[Data to process]:
────
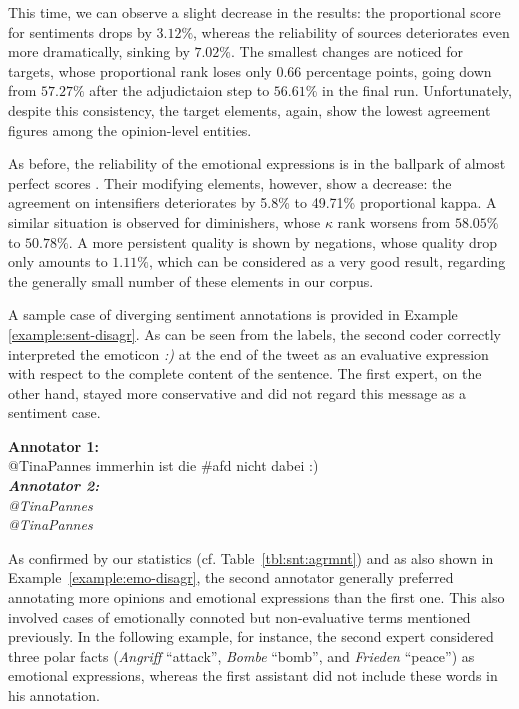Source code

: This time, we can observe a slight decrease in the results: the
proportional score for sentiments drops by $3.12\%$, whereas the
reliability of sources deteriorates even more dramatically, sinking by
$7.02\%$.  The smallest changes are noticed for targets, whose
proportional rank loses only 0.66 percentage points, going down from
$57.27\%$ after the adjudictaion step to $56.61\%$ in the final run.
Unfortunately, despite this consistency, the target elements, again,
show the lowest agreement figures among the opinion-level entities.

As before, the reliability of the emotional expressions is in the
ballpark of almost perfect scores \cite[cf.][]{Landis:77}.  Their
modifying elements, however, show a decrease: the agreement on
intensifiers deteriorates by 5.8\% to 49.71\% proportional kappa.  A
similar situation is observed for diminishers, whose $\kappa$ rank
worsens from $58.05\%$ to $50.78\%$.  A more persistent quality is
shown by negations, whose quality drop only amounts to $1.11\%$, which
can be considered as a very good result, regarding the generally small
number of these elements in our corpus.


A sample case of diverging sentiment annotations is provided in
Example \ref{example:sent-disagr}.  As can be seen from the labels, the
second coder correctly interpreted the emoticon \emph{:)} at the end
of the tweet as an evaluative expression with respect to the complete
content of the sentence.  The first expert, on the other hand, stayed
more conservative and did not regard this message as a sentiment case.

{
  \renewcommand{\thesection}{\arabic{section}}
  \begin{example}\label{example:sent-disagr}
    \textbf{Annotator 1:}\\
    \upshape{}@TinaPannes immerhin ist die \#afd nicht
      dabei :)\\[0.8em]\itshape
    \textbf{Annotator 2:}\\
    \upshape{}@TinaPannes \sentiment{\textcolor{red}{immerhin ist die
        \#afd nicht dabei :)}}\\[0.8em]
    \noindent\itshape{}@TinaPannes
    \upshape{}
  \end{example}
}

As confirmed by our statistics (cf. Table~\ref{tbl:snt:agrmnt}) and as
also shown in Example~\ref{example:emo-disagr}, the second annotator
generally preferred annotating more opinions and emotional expressions
than the first one.  This also involved cases of emotionally connoted
but non-evaluative terms mentioned previously. In the following
example, for instance, the second expert considered three polar facts
(\emph{Angriff} ``attack'', \emph{Bombe} ``bomb'', and \emph{Frieden}
``peace'') as emotional expressions, whereas the first assistant did
not include these words in his annotation.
────
Quote the listing above in full, except for the pictures.

[Result for this exercise]:
Source code

: This time, we can observe a slight decrease in the results: the
proportional score for sentiments drops by $3.12\%$, whereas the
reliability of sources deteriorates even more dramatically, sinking by
$7.02\%$.  The smallest changes are noticed for targets, whose
proportional rank loses only 0.66 percentage points, going down from
$57.27\%$ after the adjudictaion step to $56.61\%$ in the final run.
Unfortunately, despite this consistency, the target elements, again,
show the lowest agreement figures among the opinion-level entities.

As before, the reliability of the emotional expressions is in the
ballpark of almost perfect scores \cite[cf.][]{Landis:77}.  Their
modifying elements, however, show a decrease: the agreement on
intensifiers deteriorates by 5.8\% to 49.71\% proportional kappa.  A
similar situation is observed for diminishers, whose $\kappa$ rank
worsens from $58.05\%$ to $50.78\%$.  A more persistent quality is
shown by negations, whose quality drop only amounts to $1.11\%$, which
can be considered as a very good result, regarding the generally small
number of these elements in our corpus.


A sample case of diverging sentiment annotations is provided in
Example \ref{example:sent-disagr}.  As can be seen from the labels, the
second coder correctly interpreted the emoticon \emph{:)} at the end
of the tweet as an evaluative expression with respect to the complete
content of the sentence.  The first expert, on the other hand, stayed
more conservative and did not regard this message as a sentiment case.

{
  \renewcommand{\thesection}{\arabic{section}}
  \begin{example}\label{example:sent-disagr}
    \textbf{Annotator 1:}\\
    \upshape{}@TinaPannes immerhin ist die \#afd nicht
      dabei :)\\[0.8em]\itshape
    \textbf{Annotator 2:}\\
    \upshape{}@TinaPannes \sentiment{\textcolor{red}{immerhin ist die
        \#afd nicht dabei :)}}\\[0.8em]
    \noindent\itshape{}@TinaPannes
    \upshape{}
  \end{example}
}

As confirmed by our statistics (cf. Table~\ref{tbl:snt:agrmnt}) and as
also shown in Example~\ref{example:emo-disagr}, the second annotator
generally preferred annotating more opinions and emotional expressions
than the first one.  This also involved cases of emotionally connoted
but non-evaluative terms mentioned previously. In the following
example, for instance, the second expert considered three polar facts
(\emph{Angriff} ``attack'', \emph{Bombe} ``bomb'', and \emph{Frieden}
``peace'') as emotional expressions, whereas the first assistant did
not include these words in his annotation.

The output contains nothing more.